▶ [SUPPLIED DATA]:

^^^^^^^^^^^^^^^^

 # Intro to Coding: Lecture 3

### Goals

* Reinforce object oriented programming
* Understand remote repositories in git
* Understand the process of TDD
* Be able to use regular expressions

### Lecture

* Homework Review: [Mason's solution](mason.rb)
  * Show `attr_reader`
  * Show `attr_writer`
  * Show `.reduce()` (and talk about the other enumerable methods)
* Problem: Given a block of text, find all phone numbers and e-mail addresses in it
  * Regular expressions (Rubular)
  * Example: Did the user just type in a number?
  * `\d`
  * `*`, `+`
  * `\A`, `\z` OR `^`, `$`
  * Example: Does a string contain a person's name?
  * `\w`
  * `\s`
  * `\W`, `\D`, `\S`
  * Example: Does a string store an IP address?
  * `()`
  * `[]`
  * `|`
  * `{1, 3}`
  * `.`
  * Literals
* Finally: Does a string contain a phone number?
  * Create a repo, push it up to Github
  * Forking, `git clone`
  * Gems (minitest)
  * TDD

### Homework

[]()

^^^^^^^^^^^^^^^^

▶ [ABOUT THIS TASK]:
Set aside each line above that includes the string "phone" and report it.

▶ [WRITTEN ANSWER]:
* Problem: Given a block of text, find all phone numbers and e-mail addresses in it
* Finally: Does a string contain a phone number?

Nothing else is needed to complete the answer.